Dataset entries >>
*-*-*
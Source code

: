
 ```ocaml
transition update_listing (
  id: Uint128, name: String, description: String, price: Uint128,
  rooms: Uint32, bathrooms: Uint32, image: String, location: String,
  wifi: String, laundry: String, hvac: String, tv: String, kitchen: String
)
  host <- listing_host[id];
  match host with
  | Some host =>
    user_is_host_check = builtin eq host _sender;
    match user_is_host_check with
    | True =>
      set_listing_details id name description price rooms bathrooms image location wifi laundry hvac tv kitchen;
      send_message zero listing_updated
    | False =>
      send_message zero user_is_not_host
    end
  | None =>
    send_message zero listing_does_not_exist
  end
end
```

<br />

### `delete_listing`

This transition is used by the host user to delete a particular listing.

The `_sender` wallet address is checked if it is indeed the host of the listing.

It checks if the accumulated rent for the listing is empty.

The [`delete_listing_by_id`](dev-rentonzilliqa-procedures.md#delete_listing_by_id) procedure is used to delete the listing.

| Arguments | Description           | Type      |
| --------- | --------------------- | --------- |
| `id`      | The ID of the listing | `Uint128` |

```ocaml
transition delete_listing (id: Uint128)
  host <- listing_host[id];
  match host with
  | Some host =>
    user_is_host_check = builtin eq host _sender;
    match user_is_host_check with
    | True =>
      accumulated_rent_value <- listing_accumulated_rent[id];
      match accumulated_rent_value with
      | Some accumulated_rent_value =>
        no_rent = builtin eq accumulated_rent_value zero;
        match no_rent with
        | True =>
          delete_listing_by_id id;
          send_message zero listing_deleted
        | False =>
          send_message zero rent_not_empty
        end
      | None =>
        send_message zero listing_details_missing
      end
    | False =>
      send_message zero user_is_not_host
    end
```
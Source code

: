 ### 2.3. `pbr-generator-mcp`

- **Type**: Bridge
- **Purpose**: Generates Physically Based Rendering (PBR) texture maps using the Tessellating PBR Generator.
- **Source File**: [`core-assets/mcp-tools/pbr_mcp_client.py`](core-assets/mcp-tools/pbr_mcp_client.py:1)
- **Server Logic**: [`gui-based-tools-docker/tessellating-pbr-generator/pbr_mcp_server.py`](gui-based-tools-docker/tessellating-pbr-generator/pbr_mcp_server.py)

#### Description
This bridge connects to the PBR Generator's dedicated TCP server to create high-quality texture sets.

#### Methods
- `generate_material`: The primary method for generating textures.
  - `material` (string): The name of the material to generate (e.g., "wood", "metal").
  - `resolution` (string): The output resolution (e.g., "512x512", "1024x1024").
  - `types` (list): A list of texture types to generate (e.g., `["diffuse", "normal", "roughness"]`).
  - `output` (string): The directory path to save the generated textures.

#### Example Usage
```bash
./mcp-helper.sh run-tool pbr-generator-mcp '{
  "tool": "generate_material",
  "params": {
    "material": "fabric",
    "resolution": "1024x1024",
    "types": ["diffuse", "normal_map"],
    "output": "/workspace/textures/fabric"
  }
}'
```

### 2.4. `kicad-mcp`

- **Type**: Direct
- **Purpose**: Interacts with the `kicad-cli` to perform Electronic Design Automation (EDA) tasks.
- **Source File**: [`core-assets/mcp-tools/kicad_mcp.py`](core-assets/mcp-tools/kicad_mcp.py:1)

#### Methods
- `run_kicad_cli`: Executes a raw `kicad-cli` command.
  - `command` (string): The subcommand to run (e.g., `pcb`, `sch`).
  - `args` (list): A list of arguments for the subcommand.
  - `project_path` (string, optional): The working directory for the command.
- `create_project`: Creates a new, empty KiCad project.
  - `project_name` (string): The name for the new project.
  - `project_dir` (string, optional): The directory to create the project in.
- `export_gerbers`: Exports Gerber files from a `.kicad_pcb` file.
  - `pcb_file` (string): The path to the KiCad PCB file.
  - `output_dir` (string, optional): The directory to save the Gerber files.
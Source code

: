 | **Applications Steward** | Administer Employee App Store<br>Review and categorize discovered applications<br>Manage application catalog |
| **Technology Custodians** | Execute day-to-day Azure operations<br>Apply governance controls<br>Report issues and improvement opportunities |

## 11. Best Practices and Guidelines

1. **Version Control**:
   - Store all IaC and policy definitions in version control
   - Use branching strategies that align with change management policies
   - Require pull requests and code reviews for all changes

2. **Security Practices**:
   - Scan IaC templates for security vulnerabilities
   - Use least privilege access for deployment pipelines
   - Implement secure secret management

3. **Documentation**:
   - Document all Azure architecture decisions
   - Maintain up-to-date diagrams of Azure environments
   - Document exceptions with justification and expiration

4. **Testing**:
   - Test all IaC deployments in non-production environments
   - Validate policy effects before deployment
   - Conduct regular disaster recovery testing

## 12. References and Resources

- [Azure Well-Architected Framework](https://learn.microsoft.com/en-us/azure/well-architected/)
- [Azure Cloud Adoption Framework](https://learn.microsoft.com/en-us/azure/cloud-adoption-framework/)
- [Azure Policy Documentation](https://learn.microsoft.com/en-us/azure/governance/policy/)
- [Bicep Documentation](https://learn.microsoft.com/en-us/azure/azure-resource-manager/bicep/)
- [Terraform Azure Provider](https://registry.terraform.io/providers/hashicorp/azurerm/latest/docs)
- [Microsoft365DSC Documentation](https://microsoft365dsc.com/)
*-*-*
Every line above that includes the word "Documentation" must appear in the answer.

3. **Documentation**:
- [Azure Policy Documentation](https://learn.microsoft.com/en-us/azure/governance/policy/)
- [Bicep Documentation](https://learn.microsoft.com/en-us/azure/azure-resource-manager/bicep/)
- [Microsoft365DSC Documentation](https://microsoft365dsc.com/)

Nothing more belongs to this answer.